Problem statement: In the records that follow, find the line with "did not apply."; from there, retype every line exactly through the line with "of the patient.", which also belongs to the answer.

[Saved data entries]
┄┄┄┄┄┄

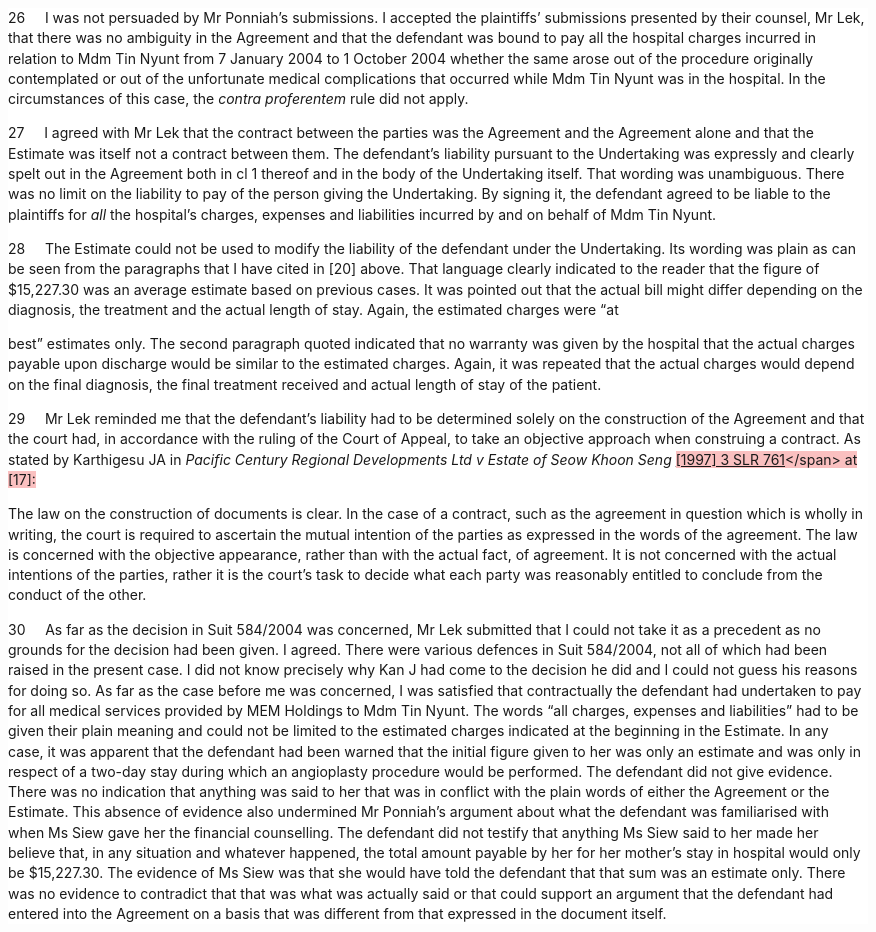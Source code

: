 26     I was not persuaded by Mr Ponniah’s submissions. I accepted the plaintiffs’ submissions presented by their counsel, Mr Lek, that there was no ambiguity in the Agreement and that the defendant was bound to pay all the hospital charges incurred in relation to Mdm Tin Nyunt from 7 January 2004 to 1 October 2004 whether the same arose out of the procedure originally contemplated or out of the unfortunate medical complications that occurred while Mdm Tin Nyunt was in the hospital. In the circumstances of this case, the _contra proferentem_ rule did not apply. 

27     I agreed with Mr Lek that the contract between the parties was the Agreement and the Agreement alone and that the Estimate was itself not a contract between them. The defendant’s liability pursuant to the Undertaking was expressly and clearly spelt out in the Agreement both in cl 1 thereof and in the body of the Undertaking itself. That wording was unambiguous. There was no limit on the liability to pay of the person giving the Undertaking. By signing it, the defendant agreed to be liable to the plaintiffs for _all_ the hospital’s charges, expenses and liabilities incurred by and on behalf of Mdm Tin Nyunt. 

28     The Estimate could not be used to modify the liability of the defendant under the Undertaking. Its wording was plain as can be seen from the paragraphs that I have cited in [20] above. That language clearly indicated to the reader that the figure of $15,227.30 was an average estimate based on previous cases. It was pointed out that the actual bill might differ depending on the diagnosis, the treatment and the actual length of stay. Again, the estimated charges were “at 


best” estimates only. The second paragraph quoted indicated that no warranty was given by the hospital that the actual charges payable upon discharge would be similar to the estimated charges. Again, it was repeated that the actual charges would depend on the final diagnosis, the final treatment received and actual length of stay of the patient. 

29     Mr Lek reminded me that the defendant’s liability had to be determined solely on the construction of the Agreement and that the court had, in accordance with the ruling of the Court of Appeal, to take an objective approach when construing a contract. As stated by Karthigesu JA in _Pacific Century Regional Developments Ltd v Estate of Seow Khoon Seng_ <span style="background-color: #FAC0C0" class="citation">[[1997] 3 SLR 761]("https://www.open.gov.sg")</span> at [17]: 

 The law on the construction of documents is clear. In the case of a contract, such as the agreement in question which is wholly in writing, the court is required to ascertain the mutual intention of the parties as expressed in the words of the agreement. The law is concerned with the objective appearance, rather than with the actual fact, of agreement. It is not concerned with the actual intentions of the parties, rather it is the court’s task to decide what each party was reasonably entitled to conclude from the conduct of the other. 

30     As far as the decision in Suit 584/2004 was concerned, Mr Lek submitted that I could not take it as a precedent as no grounds for the decision had been given. I agreed. There were various defences in Suit 584/2004, not all of which had been raised in the present case. I did not know precisely why Kan J had come to the decision he did and I could not guess his reasons for doing so. As far as the case before me was concerned, I was satisfied that contractually the defendant had undertaken to pay for all medical services provided by MEM Holdings to Mdm Tin Nyunt. The words “all charges, expenses and liabilities” had to be given their plain meaning and could not be limited to the estimated charges indicated at the beginning in the Estimate. In any case, it was apparent that the defendant had been warned that the initial figure given to her was only an estimate and was only in respect of a two-day stay during which an angioplasty procedure would be performed. The defendant did not give evidence. There was no indication that anything was said to her that was in conflict with the plain words of either the Agreement or the Estimate. This absence of evidence also undermined Mr Ponniah’s argument about what the defendant was familiarised with when Ms Siew gave her the financial counselling. The defendant did not testify that anything Ms Siew said to her made her believe that, in any situation and whatever happened, the total amount payable by her for her mother’s stay in hospital would only be $15,227.30. The evidence of Ms Siew was that she would have told the defendant that that sum was an estimate only. There was no evidence to contradict that that was what was actually said or that could support an argument that the defendant had entered into the Agreement on a basis that was different from that expressed in the document itself.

┄┄┄┄┄┄

Finished task:
: 26     I was not persuaded by Mr Ponniah’s submissions. I accepted the plaintiffs’ submissions presented by their counsel, Mr Lek, that there was no ambiguity in the Agreement and that the defendant was bound to pay all the hospital charges incurred in relation to Mdm Tin Nyunt from 7 January 2004 to 1 October 2004 whether the same arose out of the procedure originally contemplated or out of the unfortunate medical complications that occurred while Mdm Tin Nyunt was in the hospital. In the circumstances of this case, the _contra proferentem_ rule did not apply. 

27     I agreed with Mr Lek that the contract between the parties was the Agreement and the Agreement alone and that the Estimate was itself not a contract between them. The defendant’s liability pursuant to the Undertaking was expressly and clearly spelt out in the Agreement both in cl 1 thereof and in the body of the Undertaking itself. That wording was unambiguous. There was no limit on the liability to pay of the person giving the Undertaking. By signing it, the defendant agreed to be liable to the plaintiffs for _all_ the hospital’s charges, expenses and liabilities incurred by and on behalf of Mdm Tin Nyunt. 

28     The Estimate could not be used to modify the liability of the defendant under the Undertaking. Its wording was plain as can be seen from the paragraphs that I have cited in [20] above. That language clearly indicated to the reader that the figure of $15,227.30 was an average estimate based on previous cases. It was pointed out that the actual bill might differ depending on the diagnosis, the treatment and the actual length of stay. Again, the estimated charges were “at 


best” estimates only. The second paragraph quoted indicated that no warranty was given by the hospital that the actual charges payable upon discharge would be similar to the estimated charges. Again, it was repeated that the actual charges would depend on the final diagnosis, the final treatment received and actual length of stay of the patient. 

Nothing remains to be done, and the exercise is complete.